The sweeping changes that the NGO’s are hoping for, to effectively address the overfishing of bigeye tuna in the Pacific Ocean, are making slow progress. Environmental groups have their fingers crossed for positive developments to reduce bigeye catch in the region, but have also been focusing on increased transparency of the WCPFC in its annual meeting this week in Cairns, Australia. 



Alfred Cook, WWF’s Western Central Pacific Tuna Program Officer told atuna.com: “The primary concerns are that despite repeated attempts to address the overfishing problem on bigeye tuna, there continues to be overfishing of an overfished stock. While the Western and Central Pacific Fisheries Commission (WCPFC) are making at least, so far in this meeting, some progress, it is very incremental. There is not a whole lot of confidence there will be sweeping changes that will effectively address the problem.”

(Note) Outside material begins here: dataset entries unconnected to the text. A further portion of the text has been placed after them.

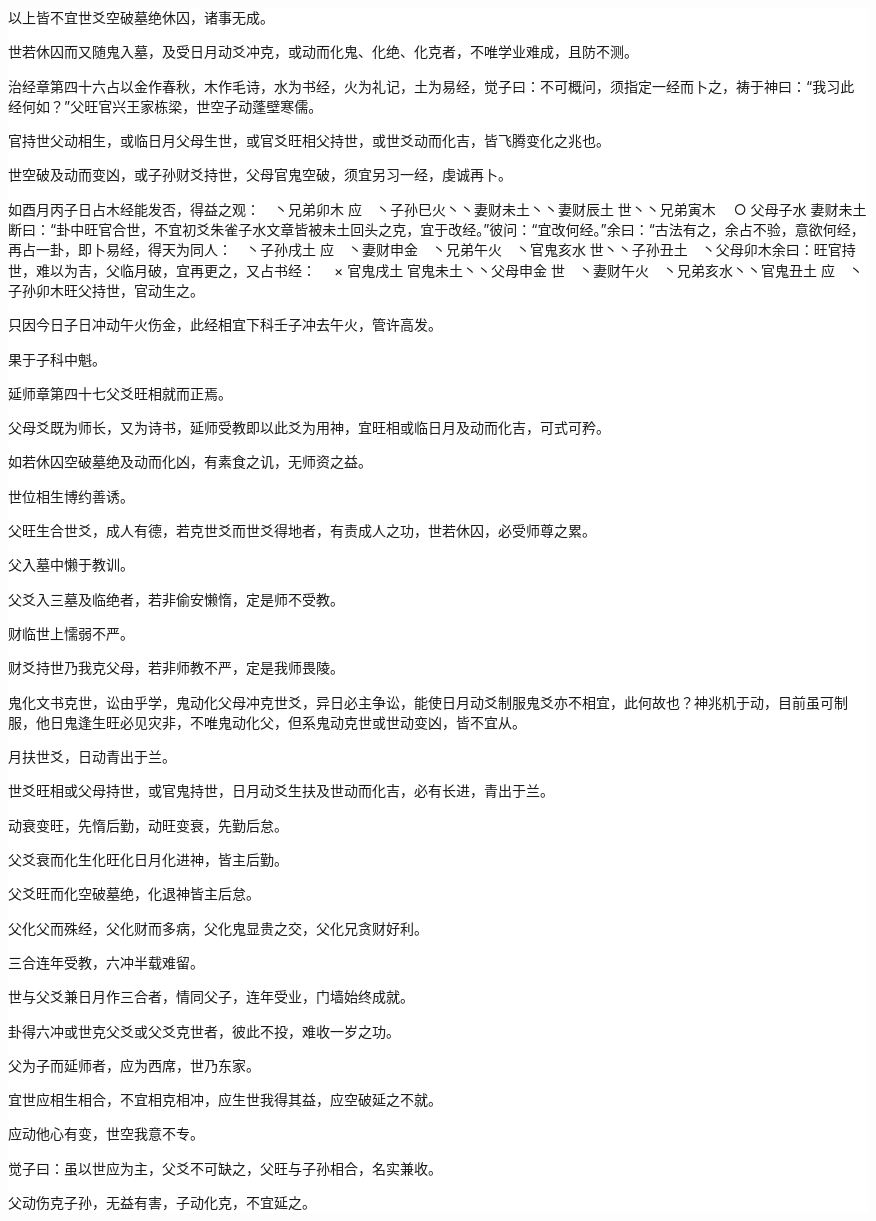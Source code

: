 以上皆不宜世爻空破墓绝休囚，诸事无成。

世若休囚而又随鬼入墓，及受日月动爻冲克，或动而化鬼、化绝、化克者，不唯学业难成，且防不测。

治经章第四十六占以金作春秋，木作毛诗，水为书经，火为礼记，土为易经，觉子曰：不可概问，须指定一经而卜之，祷于神曰：“我习此经何如？”父旺官兴王家栋梁，世空子动蓬壁寒儒。

官持世父动相生，或临日月父母生世，或官爻旺相父持世，或世爻动而化吉，皆飞腾变化之兆也。

世空破及动而变凶，或子孙财爻持世，父母官鬼空破，须宜另习一经，虔诚再卜。

如酉月丙子日占木经能发否，得益之观：　丶兄弟卯木 应　丶子孙巳火丶丶妻财未土丶丶妻财辰土 世丶丶兄弟寅木　 ○ 父母子水 妻财未土断曰：“卦中旺官合世，不宜初爻朱雀子水文章皆被未土回头之克，宜于改经。”彼问：“宜改何经。”余曰：“古法有之，余占不验，意欲何经，再占一卦，即卜易经，得天为同人：　丶子孙戌土 应　丶妻财申金　丶兄弟午火　丶官鬼亥水 世丶丶子孙丑土　丶父母卯木余曰：旺官持世，难以为吉，父临月破，宜再更之，又占书经：　 × 官鬼戌土 官鬼未土丶丶父母申金 世　丶妻财午火　丶兄弟亥水丶丶官鬼丑土 应　丶子孙卯木旺父持世，官动生之。

只因今日子日冲动午火伤金，此经相宜下科壬子冲去午火，管许高发。

果于子科中魁。

延师章第四十七父爻旺相就而正焉。

父母爻既为师长，又为诗书，延师受教即以此爻为用神，宜旺相或临日月及动而化吉，可式可矜。

如若休囚空破墓绝及动而化凶，有素食之讥，无师资之益。

世位相生博约善诱。

父旺生合世爻，成人有德，若克世爻而世爻得地者，有责成人之功，世若休囚，必受师尊之累。

父入墓中懒于教训。

父爻入三墓及临绝者，若非偷安懒惰，定是师不受教。

财临世上懦弱不严。

财爻持世乃我克父母，若非师教不严，定是我师畏陵。

鬼化文书克世，讼由乎学，鬼动化父母冲克世爻，异日必主争讼，能使日月动爻制服鬼爻亦不相宜，此何故也？神兆机于动，目前虽可制服，他日鬼逢生旺必见灾非，不唯鬼动化父，但系鬼动克世或世动变凶，皆不宜从。

月扶世爻，日动青出于兰。

世爻旺相或父母持世，或官鬼持世，日月动爻生扶及世动而化吉，必有长进，青出于兰。

动衰变旺，先惰后勤，动旺变衰，先勤后怠。

父爻衰而化生化旺化日月化进神，皆主后勤。

父爻旺而化空破墓绝，化退神皆主后怠。

父化父而殊经，父化财而多病，父化鬼显贵之交，父化兄贪财好利。

三合连年受教，六冲半载难留。

世与父爻兼日月作三合者，情同父子，连年受业，门墙始终成就。

卦得六冲或世克父爻或父爻克世者，彼此不投，难收一岁之功。

父为子而延师者，应为西席，世乃东家。

宜世应相生相合，不宜相克相冲，应生世我得其益，应空破延之不就。

应动他心有变，世空我意不专。

觉子曰：虽以世应为主，父爻不可缺之，父旺与子孙相合，名实兼收。

父动伤克子孙，无益有害，子动化克，不宜延之。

He also stressed: “Another issue is increasing concerns about the level of transparency in the Commission, a slow erosion of transparency. It certainly has been an impact on NGO’s and IGO’s as they are not allowed into some of these meetings. We made an intervention on it today as it is something that worries all of the NGO community.”

Cook explained that the intervention has requested for a clear and urgent response as what many were seeing as a disturbing move towards a complete lack of transparency in the WCPFC.

In being asked about an ideal outcome of the meeting, Cook said: “a strong conservation and management measure that places effective limits on bigeye tuna harvests, whether that is through FAD set limits or an overall FAD closure. This most importantly needs to be decided among the fishing industry that is affected.”

He stressed that it wasn’t just bigeye tuna stock that concerns were arising about. “While that is the most critical one, we are also concerned about the economic viability of the South Pacific albacore fishery and the potential for yellowfin to reach a point of being overfished. This could then impact the skipjack fishery further.”

The ongoing WCPFC annual meeting in Cairns is due to finish at the end of this week. Cook outlined: “There hasn’t been entirely encouraging progress, but there has been some progress so far. Some stakeholders are very entrenched in their positions and are unwilling to compromise, at least initially, and that creates a really difficult position to bargain from when you dig your heels in and refuse to give immediate direction.”

He stressed: “I think everyone needs to come together and take other measures and compromise wherever possible to try and achieve the cuts that are necessary.”